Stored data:

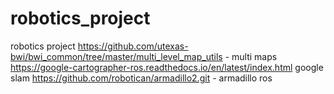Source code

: # robotics_project
robotics project 
https://github.com/utexas-bwi/bwi_common/tree/master/multi_level_map_utils - multi maps 
https://google-cartographer-ros.readthedocs.io/en/latest/index.html google slam 
https://github.com/robotican/armadillo2.git - armadillo ros
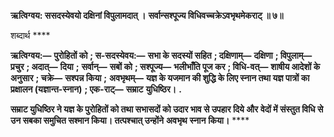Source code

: **ऋत्विग्वय: ससदस्येवयो दक्षिनां विपुलामदात् ।** **सर्वान्सश्पूज्य विधिवच्चक्रेऽवभृथमेकराट् ॥ ७॥** 

शब्दार्थ **** 

**ऋत्विग्वय:—** **पुरोहितों को** **; स-सदस्येवय:—** **सभा के सदस्यों सहित** **; दक्षिणाम्—** **दक्षिणा** **; विपुलाम्—** **प्रचुर** **; अदात्—** **दिया** **;** **सर्वान्—** **सबों को** **; सश्पूज्य—** **भलीभाँति पूज कर** **; विधि-वत्—** **शाषीय आदेशों के अनुसार** **; चक्रे—** **सश्पन्न किया** **;** **अवभृथम्—** **यज्ञ के यजमान की शुद्धि के लिए स्नान तथा यज्ञ पात्रों का प्रक्षालन (यज्ञान्त-स्नान)** **; एक-राट्—** **सम्राट** **युधिष्ठिर।** **.** 

**सम्राट युधिष्ठिर ने यज्ञ के पुरोहितों को तथा सभासदों को उदार भाव से उपहार दिये और** **वेदों में संस्तुत विधि से उन सबका समुचित सश्मान किया। तत्पश्चात् उन्होंने** **अवभृथ** **स्नान** **किया।** **** 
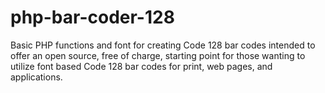 # php-bar-coder-128
Basic PHP functions and font for creating Code 128 bar codes intended to offer an open source,
free of charge, starting point for those wanting to utilize font based Code 128 bar codes for print, 
web pages, and applications.
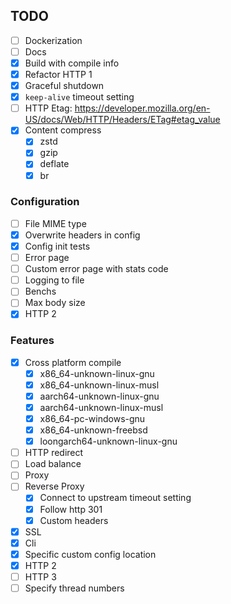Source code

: ## TODO

- [ ] Dockerization
- [ ] Docs
- [x] Build with compile info
- [x] Refactor HTTP 1
- [x] Graceful shutdown
- [x] `keep-alive` timeout setting
- [ ] HTTP Etag: https://developer.mozilla.org/en-US/docs/Web/HTTP/Headers/ETag#etag_value
- [x] Content compress
    - [x] zstd
    - [x] gzip
    - [x] deflate
    - [x] br

### Configuration

- [ ] File MIME type
- [x] Overwrite headers in config
- [x] Config init tests
- [ ] Error page
- [ ] Custom error page with stats code
- [ ] Logging to file
- [ ] Benchs
- [ ] Max body size
- [x] HTTP 2

### Features

- [x] Cross platform compile
    - [x] x86_64-unknown-linux-gnu
    - [x] x86_64-unknown-linux-musl
    - [x] aarch64-unknown-linux-gnu
    - [x] aarch64-unknown-linux-musl
    - [x] x86_64-pc-windows-gnu
    - [x] x86_64-unknown-freebsd
    - [x] loongarch64-unknown-linux-gnu
- [ ] HTTP redirect
- [ ] Load balance
- [ ] Proxy
- [ ] Reverse Proxy
    - [x] Connect to upstream timeout setting
    - [x] Follow http 301
    - [x] Custom headers
- [x] SSL
- [x] Cli
- [x] Specific custom config location
- [x] HTTP 2
- [ ] HTTP 3
- [ ] Specify thread numbers
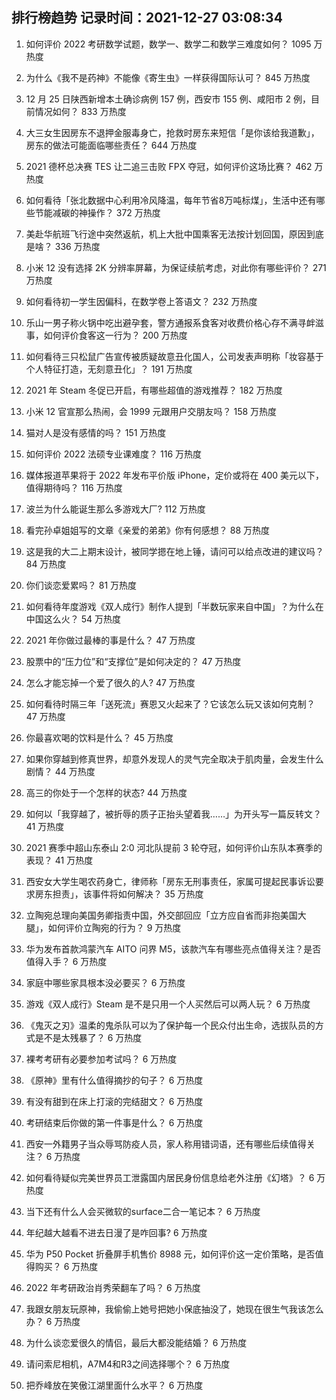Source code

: 
## 排行榜趋势 记录时间：2021-12-27 03:08:34
  
  1. 如何评价 2022 考研数学试题，数学一、数学二和数学三难度如何？ 1095 万热度
    
  2. 为什么《我不是药神》不能像《寄生虫》一样获得国际认可？ 845 万热度
    
  3. 12 月 25 日陕西新增本土确诊病例 157 例，西安市 155 例、咸阳市 2 例，目前情况如何？ 833 万热度
    
  4. 大三女生因房东不退押金服毒身亡，抢救时房东来短信「是你该给我道歉」，房东的做法可能面临哪些责任？ 644 万热度
    
  5. 2021 德杯总决赛 TES 让二追三击败 FPX 夺冠，如何评价这场比赛？ 462 万热度
    
  6. 如何看待「张北数据中心利用冷风降温，每年节省8万吨标煤」，生活中还有哪些节能减碳的神操作？ 372 万热度
    
  7. 美赴华航班飞行途中突然返航，机上大批中国乘客无法按计划回国，原因到底是啥？ 336 万热度
    
  8. 小米 12 没有选择 2K 分辨率屏幕，为保证续航考虑，对此你有哪些评价？ 271 万热度
    
  9. 如何看待初一学生因偏科，在数学卷上答语文？ 232 万热度
    
  10. 乐山一男子称火锅中吃出避孕套，警方通报系食客对收费价格心存不满寻衅滋事，如何评价食客这一行为？ 200 万热度
    
  11. 如何看待三只松鼠广告宣传被质疑故意丑化国人，公司发表声明称「妆容基于个人特征打造，无刻意丑化」？ 191 万热度
    
  12. 2021 年 Steam 冬促已开启，有哪些超值的游戏推荐？ 182 万热度
    
  13. 小米 12 官宣那么热闹，会 1999 元跟用户交朋友吗？ 158 万热度
    
  14. 猫对人是没有感情的吗？ 151 万热度
    
  15. 如何评价 2022 法硕专业课难度？ 116 万热度
    
  16. 媒体报道苹果将于 2022 年发布平价版 iPhone，定价或将在 400 美元以下，值得期待吗？ 116 万热度
    
  17. 波兰为什么能诞生那么多游戏大厂? 112 万热度
    
  18. 看完孙卓姐姐写的文章《亲爱的弟弟》你有何感想？ 88 万热度
    
  19. 这是我的大二上期末设计，被同学摁在地上锤，请问可以给点改进的建议吗？ 84 万热度
    
  20. 你们谈恋爱累吗？ 81 万热度
    
  21. 如何看待年度游戏《双人成行》制作人提到「半数玩家来自中国」？为什么在中国这么火？ 54 万热度
    
  22. 2021 年你做过最棒的事是什么？ 47 万热度
    
  23. 股票中的“压力位”和“支撑位”是如何决定的？ 47 万热度
    
  24. 怎么才能忘掉一个爱了很久的人? 47 万热度
    
  25. 如何看待时隔三年「送死流」赛恩又火起来了？它该怎么玩又该如何克制？ 47 万热度
    
  26. 你最喜欢喝的饮料是什么？ 45 万热度
    
  27. 如果你穿越到修真世界，却意外发现人的灵气完全取决于肌肉量，会发生什么剧情？ 44 万热度
    
  28. 高三的你处于一个怎样的状态? 44 万热度
    
  29. 如何以「我穿越了，被折辱的质子正抬头望着我……」为开头写一篇反转文？ 41 万热度
    
  30. 2021 赛季中超山东泰山 2:0 河北队提前 3 轮夺冠，如何评价山东队本赛季的表现？ 41 万热度
    
  31. 西安女大学生喝农药身亡，律师称「房东无刑事责任，家属可提起民事诉讼要求房东担责」，该事件将如何解决？ 35 万热度
    
  32. 立陶宛总理向美国务卿指责中国，外交部回应「立方应自省而非抱美国大腿」，如何评价立陶宛的行为？ 9 万热度
    
  33. 华为发布首款鸿蒙汽车 AITO 问界 M5，该款汽车有哪些亮点值得关注？是否值得入手？ 6 万热度
    
  34. 家庭中哪些家具根本没必要买？ 6 万热度
    
  35. 游戏《双人成行》Steam 是不是只用一个人买然后可以两人玩？ 6 万热度
    
  36. 《鬼灭之刃》温柔的鬼杀队可以为了保护每一个民众付出生命，选拔队员的方式是不是太残暴了？ 6 万热度
    
  37. 裸考考研有必要参加考试吗？ 6 万热度
    
  38. 《原神》里有什么值得摘抄的句子？ 6 万热度
    
  39. 有没有甜到在床上打滚的完结甜文？ 6 万热度
    
  40. 考研结束后你做的第一件事是什么？ 6 万热度
    
  41. 西安一外籍男子当众辱骂防疫人员，家人称用错词语，还有哪些后续值得关注？ 6 万热度
    
  42. 如何看待疑似完美世界员工泄露国内居民身份信息给老外注册《幻塔》？ 6 万热度
    
  43. 当下还有什么人会买微软的surface二合一笔记本？ 6 万热度
    
  44. 年纪越大越看不进去日漫了是咋回事? 6 万热度
    
  45. 华为 P50 Pocket 折叠屏手机售价 8988 元，如何评价这一定价策略，是否值得购买？ 6 万热度
    
  46. 2022 年考研政治肖秀荣翻车了吗？ 6 万热度
    
  47. 我跟女朋友玩原神，我偷偷上她号把她小保底抽没了，她现在很生气我该怎么办？ 6 万热度
    
  48. 为什么谈恋爱很久的情侣，最后大都没能结婚？ 6 万热度
    
  49. 请问索尼相机，A7M4和R3之间选择哪个？ 6 万热度
    
  50. 把乔峰放在笑傲江湖里面什么水平？ 6 万热度
    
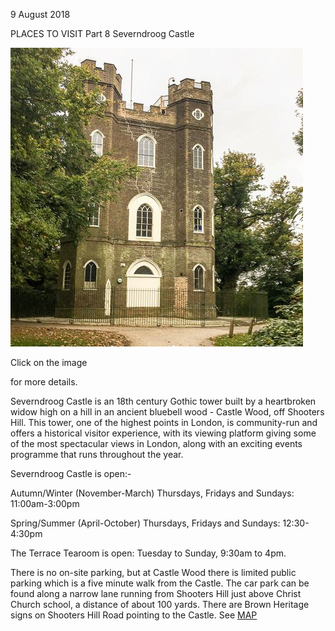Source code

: 9 August 2018

PLACES TO VISIT Part 8 Severndroog Castle

[](http://www.severndroogcastle.org.uk)

![Image](images/nm0542_1.gif)

Click on the image

for more details.

Severndroog Castle is an 18th century Gothic tower built by a heartbroken widow high on a hill in an ancient bluebell wood - Castle Wood, off Shooters Hill. This tower, one of the highest points in London, is community-run and offers a historical visitor experience, with its viewing platform giving some of the most spectacular views in London, along with an exciting events programme that runs throughout the year.

Severndroog Castle is open:-

Autumn/Winter (November-March) Thursdays, Fridays and Sundays: 11:00am-3:00pm

Spring/Summer (April-October) Thursdays, Fridays and Sundays: 12:30-4:30pm

The Terrace Tearoom is open: Tuesday to Sunday, 9:30am to 4pm.

There is no on-site parking, but at Castle Wood there is limited public parking which is a five minute walk from the Castle. The car park can be found along a narrow lane running from Shooters Hill just above Christ Church school, a distance of about 100 yards. There are Brown Heritage signs on Shooters Hill Road pointing to the Castle. See [MAP](https://www.google.co.uk/maps/@51.4669742,0.0590283,16z?hl=en)
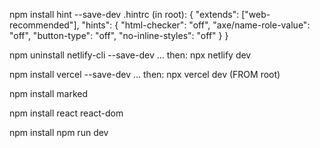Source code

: npm install hint --save-dev
.hintrc (in root):
{
  "extends": ["web-recommended"],
  "hints": {
    "html-checker": "off",
    "axe/name-role-value": "off",
     "button-type": "off",
    "no-inline-styles": "off"
  }
}

npm uninstall netlify-cli --save-dev
... then: npx netlify dev



npm install vercel --save-dev
... then: npx vercel dev (FROM root)

npm install marked




npm install react react-dom

npm install
npm run dev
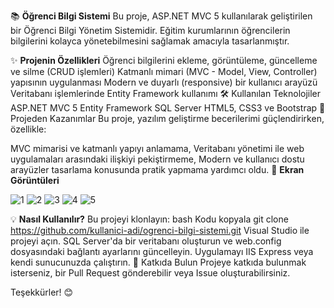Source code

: 📚 **Öğrenci Bilgi Sistemi**
Bu proje, ASP.NET MVC 5 kullanılarak geliştirilen bir Öğrenci Bilgi Yönetim Sistemidir. Eğitim kurumlarının öğrencilerin bilgilerini kolayca yönetebilmesini sağlamak amacıyla tasarlanmıştır.



✨ **Projenin Özellikleri**
Öğrenci bilgilerini ekleme, görüntüleme, güncelleme ve silme (CRUD işlemleri)
Katmanlı mimari (MVC - Model, View, Controller) yapısının uygulanması
Modern ve duyarlı (responsive) bir kullanıcı arayüzü
Veritabanı işlemlerinde Entity Framework kullanımı
🛠️ Kullanılan Teknolojiler
ASP.NET MVC 5
Entity Framework
SQL Server
HTML5, CSS3 ve Bootstrap
🚀 Projeden Kazanımlar
Bu proje, yazılım geliştirme becerilerimi güçlendirirken, özellikle:



MVC mimarisi ve katmanlı yapıyı anlamama,
Veritabanı yönetimi ile web uygulamaları arasındaki ilişkiyi pekiştirmeme,
Modern ve kullanıcı dostu arayüzler tasarlama konusunda pratik yapmama yardımcı oldu.
📸 **Ekran Görüntüleri**



![1](https://github.com/user-attachments/assets/93697fc5-74fc-489a-8704-e468f5e99d29)
![2](https://github.com/user-attachments/assets/bd23740d-67c2-4293-b049-fb4170653900)
![3](https://github.com/user-attachments/assets/748ea411-cb20-4d3c-8173-fbeceb1cc087)
![4](https://github.com/user-attachments/assets/972fc494-3e53-48f5-9801-d193fc25be23)
![5](https://github.com/user-attachments/assets/c2dd1588-4f1a-4bec-8cfe-e7a9874c6eea)




💡 **Nasıl Kullanılır?**
Bu projeyi klonlayın:
bash
Kodu kopyala
git clone https://github.com/kullanici-adi/ogrenci-bilgi-sistemi.git
Visual Studio ile projeyi açın.
SQL Server'da bir veritabanı oluşturun ve web.config dosyasındaki bağlantı ayarlarını güncelleyin.
Uygulamayı IIS Express veya kendi sunucunuzda çalıştırın.
🤝 Katkıda Bulun
Projeye katkıda bulunmak isterseniz, bir Pull Request gönderebilir veya Issue oluşturabilirsiniz.

Teşekkürler! 😊
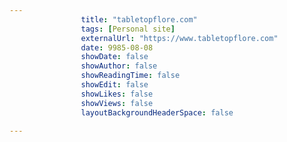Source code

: ---
                title: "tabletopflore.com"
                tags: [Personal site]
                externalUrl: "https://www.tabletopflore.com"
                date: 9985-08-08
                showDate: false
                showAuthor: false
                showReadingTime: false
                showEdit: false
                showLikes: false
                showViews: false
                layoutBackgroundHeaderSpace: false
                ---
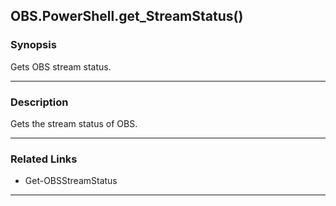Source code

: OBS.PowerShell.get_StreamStatus()
---------------------------------




### Synopsis
Gets OBS stream status.



---


### Description

Gets the stream status of OBS.



---


### Related Links
* Get-OBSStreamStatus





---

TASK DESCRIPTION: Now transcribe the lines above exactly, starting at the line containing "- [x] Custom headers" and ending at the line containing "29. 如何以「我穿越了，被折辱的质子正抬头望着我……」为开头写一篇反转文？ 41", both lines included, pictures excluded.

RESPONSE TO THE TASK:
    - [x] Custom headers
- [x] SSL
- [x] Cli
- [x] Specific custom config location
- [x] HTTP 2
- [ ] HTTP 3
- [ ] Specify thread numbers
Source code

: 
## 排行榜趋势 记录时间：2021-12-27 03:08:34
  
  1. 如何评价 2022 考研数学试题，数学一、数学二和数学三难度如何？ 1095 万热度
    
  2. 为什么《我不是药神》不能像《寄生虫》一样获得国际认可？ 845 万热度
    
  3. 12 月 25 日陕西新增本土确诊病例 157 例，西安市 155 例、咸阳市 2 例，目前情况如何？ 833 万热度
    
  4. 大三女生因房东不退押金服毒身亡，抢救时房东来短信「是你该给我道歉」，房东的做法可能面临哪些责任？ 644 万热度
    
  5. 2021 德杯总决赛 TES 让二追三击败 FPX 夺冠，如何评价这场比赛？ 462 万热度
    
  6. 如何看待「张北数据中心利用冷风降温，每年节省8万吨标煤」，生活中还有哪些节能减碳的神操作？ 372 万热度
    
  7. 美赴华航班飞行途中突然返航，机上大批中国乘客无法按计划回国，原因到底是啥？ 336 万热度
    
  8. 小米 12 没有选择 2K 分辨率屏幕，为保证续航考虑，对此你有哪些评价？ 271 万热度
    
  9. 如何看待初一学生因偏科，在数学卷上答语文？ 232 万热度
    
  10. 乐山一男子称火锅中吃出避孕套，警方通报系食客对收费价格心存不满寻衅滋事，如何评价食客这一行为？ 200 万热度
    
  11. 如何看待三只松鼠广告宣传被质疑故意丑化国人，公司发表声明称「妆容基于个人特征打造，无刻意丑化」？ 191 万热度
    
  12. 2021 年 Steam 冬促已开启，有哪些超值的游戏推荐？ 182 万热度
    
  13. 小米 12 官宣那么热闹，会 1999 元跟用户交朋友吗？ 158 万热度
    
  14. 猫对人是没有感情的吗？ 151 万热度
    
  15. 如何评价 2022 法硕专业课难度？ 116 万热度
    
  16. 媒体报道苹果将于 2022 年发布平价版 iPhone，定价或将在 400 美元以下，值得期待吗？ 116 万热度
    
  17. 波兰为什么能诞生那么多游戏大厂? 112 万热度
    
  18. 看完孙卓姐姐写的文章《亲爱的弟弟》你有何感想？ 88 万热度
    
  19. 这是我的大二上期末设计，被同学摁在地上锤，请问可以给点改进的建议吗？ 84 万热度
    
  20. 你们谈恋爱累吗？ 81 万热度
    
  21. 如何看待年度游戏《双人成行》制作人提到「半数玩家来自中国」？为什么在中国这么火？ 54 万热度
    
  22. 2021 年你做过最棒的事是什么？ 47 万热度
    
  23. 股票中的“压力位”和“支撑位”是如何决定的？ 47 万热度
    
  24. 怎么才能忘掉一个爱了很久的人? 47 万热度
    
  25. 如何看待时隔三年「送死流」赛恩又火起来了？它该怎么玩又该如何克制？ 47 万热度
    
  26. 你最喜欢喝的饮料是什么？ 45 万热度
    
  27. 如果你穿越到修真世界，却意外发现人的灵气完全取决于肌肉量，会发生什么剧情？ 44 万热度
    
  28. 高三的你处于一个怎样的状态? 44 万热度
    
  29. 如何以「我穿越了，被折辱的质子正抬头望着我……」为开头写一篇反转文？ 41 万热度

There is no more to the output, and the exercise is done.